Once the line containing "有了HikariCP这样耀眼" is found in the entries below, restate it and each following line word for word, stopping after the line containing "Brett深入到了字节码级别".

> _Extracted data_:
=== Section Start ===

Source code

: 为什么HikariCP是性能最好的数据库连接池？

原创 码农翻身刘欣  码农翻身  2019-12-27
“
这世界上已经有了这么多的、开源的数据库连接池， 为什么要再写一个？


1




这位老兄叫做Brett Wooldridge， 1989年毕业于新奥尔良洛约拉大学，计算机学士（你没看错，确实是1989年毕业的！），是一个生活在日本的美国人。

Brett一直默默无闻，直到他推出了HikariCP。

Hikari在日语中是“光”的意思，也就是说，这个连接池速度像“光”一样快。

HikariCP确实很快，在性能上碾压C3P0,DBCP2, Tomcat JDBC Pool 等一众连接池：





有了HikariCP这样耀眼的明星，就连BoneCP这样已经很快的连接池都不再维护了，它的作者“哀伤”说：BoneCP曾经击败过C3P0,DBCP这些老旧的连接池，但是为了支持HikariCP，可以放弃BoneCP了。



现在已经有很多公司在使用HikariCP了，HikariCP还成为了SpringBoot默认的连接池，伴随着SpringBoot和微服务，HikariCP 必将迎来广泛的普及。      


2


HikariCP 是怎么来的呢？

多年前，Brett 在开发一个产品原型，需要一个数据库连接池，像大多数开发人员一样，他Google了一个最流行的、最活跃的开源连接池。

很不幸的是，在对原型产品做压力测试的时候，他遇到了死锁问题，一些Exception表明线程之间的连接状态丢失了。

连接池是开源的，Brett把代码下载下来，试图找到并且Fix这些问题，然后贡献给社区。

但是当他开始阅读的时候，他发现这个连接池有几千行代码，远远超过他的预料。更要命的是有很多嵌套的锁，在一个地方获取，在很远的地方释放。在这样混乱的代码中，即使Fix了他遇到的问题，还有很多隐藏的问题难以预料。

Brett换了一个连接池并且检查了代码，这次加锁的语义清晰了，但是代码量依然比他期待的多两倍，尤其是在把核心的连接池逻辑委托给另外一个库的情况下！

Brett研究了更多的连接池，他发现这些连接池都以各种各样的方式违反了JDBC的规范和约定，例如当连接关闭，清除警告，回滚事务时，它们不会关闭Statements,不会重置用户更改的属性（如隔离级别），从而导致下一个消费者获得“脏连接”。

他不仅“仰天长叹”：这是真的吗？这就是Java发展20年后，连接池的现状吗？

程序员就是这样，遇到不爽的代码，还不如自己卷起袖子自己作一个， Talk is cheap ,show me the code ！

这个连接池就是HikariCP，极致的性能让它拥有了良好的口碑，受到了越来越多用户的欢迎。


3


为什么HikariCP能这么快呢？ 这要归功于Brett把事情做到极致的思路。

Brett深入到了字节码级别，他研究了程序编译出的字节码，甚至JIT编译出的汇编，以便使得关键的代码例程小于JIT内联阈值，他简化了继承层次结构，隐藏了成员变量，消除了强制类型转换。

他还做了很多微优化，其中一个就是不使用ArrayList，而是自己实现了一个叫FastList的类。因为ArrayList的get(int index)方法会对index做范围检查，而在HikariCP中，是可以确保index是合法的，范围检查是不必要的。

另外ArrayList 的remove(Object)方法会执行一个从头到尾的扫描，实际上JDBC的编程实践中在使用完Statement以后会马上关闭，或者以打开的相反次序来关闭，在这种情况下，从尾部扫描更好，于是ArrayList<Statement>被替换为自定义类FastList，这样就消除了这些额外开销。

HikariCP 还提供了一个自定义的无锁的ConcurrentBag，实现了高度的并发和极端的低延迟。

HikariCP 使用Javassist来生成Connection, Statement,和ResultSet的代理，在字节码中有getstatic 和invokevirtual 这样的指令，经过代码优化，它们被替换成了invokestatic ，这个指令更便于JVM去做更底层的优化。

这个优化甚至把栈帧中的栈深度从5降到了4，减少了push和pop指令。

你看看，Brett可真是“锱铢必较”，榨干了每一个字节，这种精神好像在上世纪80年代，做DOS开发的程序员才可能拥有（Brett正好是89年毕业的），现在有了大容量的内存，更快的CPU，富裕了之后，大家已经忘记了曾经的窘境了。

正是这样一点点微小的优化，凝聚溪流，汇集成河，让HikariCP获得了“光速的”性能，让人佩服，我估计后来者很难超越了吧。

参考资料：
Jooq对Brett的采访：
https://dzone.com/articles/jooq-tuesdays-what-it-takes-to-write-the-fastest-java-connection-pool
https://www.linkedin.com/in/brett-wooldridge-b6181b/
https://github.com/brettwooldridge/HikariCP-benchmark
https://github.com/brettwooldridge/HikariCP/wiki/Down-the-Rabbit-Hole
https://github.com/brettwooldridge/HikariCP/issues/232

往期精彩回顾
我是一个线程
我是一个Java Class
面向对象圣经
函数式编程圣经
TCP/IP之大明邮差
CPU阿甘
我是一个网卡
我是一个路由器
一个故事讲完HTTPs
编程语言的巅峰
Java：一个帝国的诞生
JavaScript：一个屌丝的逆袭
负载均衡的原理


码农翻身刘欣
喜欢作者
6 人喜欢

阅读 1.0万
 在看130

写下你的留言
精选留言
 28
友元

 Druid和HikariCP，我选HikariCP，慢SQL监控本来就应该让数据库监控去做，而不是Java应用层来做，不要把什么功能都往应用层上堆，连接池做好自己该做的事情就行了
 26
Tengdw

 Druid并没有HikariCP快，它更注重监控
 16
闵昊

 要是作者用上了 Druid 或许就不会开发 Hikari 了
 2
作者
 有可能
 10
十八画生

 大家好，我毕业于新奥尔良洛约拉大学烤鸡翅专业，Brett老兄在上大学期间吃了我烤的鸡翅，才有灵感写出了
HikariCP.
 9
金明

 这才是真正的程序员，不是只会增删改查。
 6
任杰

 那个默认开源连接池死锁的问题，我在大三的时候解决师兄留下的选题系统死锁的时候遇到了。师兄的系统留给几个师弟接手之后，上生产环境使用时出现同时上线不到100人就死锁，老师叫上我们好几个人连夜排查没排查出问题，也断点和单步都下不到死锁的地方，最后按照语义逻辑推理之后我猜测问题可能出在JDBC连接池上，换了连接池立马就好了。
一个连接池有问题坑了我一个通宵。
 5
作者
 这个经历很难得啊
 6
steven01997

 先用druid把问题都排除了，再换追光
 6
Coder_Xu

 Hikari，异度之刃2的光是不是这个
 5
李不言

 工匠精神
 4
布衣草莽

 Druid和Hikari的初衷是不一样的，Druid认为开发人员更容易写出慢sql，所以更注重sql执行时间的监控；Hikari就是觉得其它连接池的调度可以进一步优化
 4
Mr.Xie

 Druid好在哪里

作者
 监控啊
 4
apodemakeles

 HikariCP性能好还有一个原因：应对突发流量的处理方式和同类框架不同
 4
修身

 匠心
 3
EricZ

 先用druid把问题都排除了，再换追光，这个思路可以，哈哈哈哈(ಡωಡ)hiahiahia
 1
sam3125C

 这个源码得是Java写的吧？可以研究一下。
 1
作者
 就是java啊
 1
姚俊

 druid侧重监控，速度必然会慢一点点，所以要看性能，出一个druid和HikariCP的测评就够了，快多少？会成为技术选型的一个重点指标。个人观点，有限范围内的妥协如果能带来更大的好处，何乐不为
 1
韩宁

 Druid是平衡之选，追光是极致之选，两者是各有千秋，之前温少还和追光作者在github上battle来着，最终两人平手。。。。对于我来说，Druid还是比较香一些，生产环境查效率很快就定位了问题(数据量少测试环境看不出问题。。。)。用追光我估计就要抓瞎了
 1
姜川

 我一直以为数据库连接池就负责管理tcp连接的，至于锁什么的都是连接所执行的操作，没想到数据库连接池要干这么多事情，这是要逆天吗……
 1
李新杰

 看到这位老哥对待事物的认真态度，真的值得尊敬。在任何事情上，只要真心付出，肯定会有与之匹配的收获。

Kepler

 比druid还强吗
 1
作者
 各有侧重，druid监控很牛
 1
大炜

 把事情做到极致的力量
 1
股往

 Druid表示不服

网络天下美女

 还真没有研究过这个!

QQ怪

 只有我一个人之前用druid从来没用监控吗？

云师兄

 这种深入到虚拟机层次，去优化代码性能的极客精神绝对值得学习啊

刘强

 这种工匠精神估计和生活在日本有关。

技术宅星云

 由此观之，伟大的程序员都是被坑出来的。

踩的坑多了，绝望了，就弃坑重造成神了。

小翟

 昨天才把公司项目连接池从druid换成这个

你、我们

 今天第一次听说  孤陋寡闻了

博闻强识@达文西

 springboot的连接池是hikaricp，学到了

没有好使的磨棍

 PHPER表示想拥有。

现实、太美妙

=== Section End ===

> _Reply to the exercise_:
有了HikariCP这样耀眼的明星，就连BoneCP这样已经很快的连接池都不再维护了，它的作者“哀伤”说：BoneCP曾经击败过C3P0,DBCP这些老旧的连接池，但是为了支持HikariCP，可以放弃BoneCP了。



现在已经有很多公司在使用HikariCP了，HikariCP还成为了SpringBoot默认的连接池，伴随着SpringBoot和微服务，HikariCP 必将迎来广泛的普及。      


2


HikariCP 是怎么来的呢？

多年前，Brett 在开发一个产品原型，需要一个数据库连接池，像大多数开发人员一样，他Google了一个最流行的、最活跃的开源连接池。

很不幸的是，在对原型产品做压力测试的时候，他遇到了死锁问题，一些Exception表明线程之间的连接状态丢失了。

连接池是开源的，Brett把代码下载下来，试图找到并且Fix这些问题，然后贡献给社区。

但是当他开始阅读的时候，他发现这个连接池有几千行代码，远远超过他的预料。更要命的是有很多嵌套的锁，在一个地方获取，在很远的地方释放。在这样混乱的代码中，即使Fix了他遇到的问题，还有很多隐藏的问题难以预料。

Brett换了一个连接池并且检查了代码，这次加锁的语义清晰了，但是代码量依然比他期待的多两倍，尤其是在把核心的连接池逻辑委托给另外一个库的情况下！

Brett研究了更多的连接池，他发现这些连接池都以各种各样的方式违反了JDBC的规范和约定，例如当连接关闭，清除警告，回滚事务时，它们不会关闭Statements,不会重置用户更改的属性（如隔离级别），从而导致下一个消费者获得“脏连接”。

他不仅“仰天长叹”：这是真的吗？这就是Java发展20年后，连接池的现状吗？

程序员就是这样，遇到不爽的代码，还不如自己卷起袖子自己作一个， Talk is cheap ,show me the code ！

这个连接池就是HikariCP，极致的性能让它拥有了良好的口碑，受到了越来越多用户的欢迎。


3


为什么HikariCP能这么快呢？ 这要归功于Brett把事情做到极致的思路。

Brett深入到了字节码级别，他研究了程序编译出的字节码，甚至JIT编译出的汇编，以便使得关键的代码例程小于JIT内联阈值，他简化了继承层次结构，隐藏了成员变量，消除了强制类型转换。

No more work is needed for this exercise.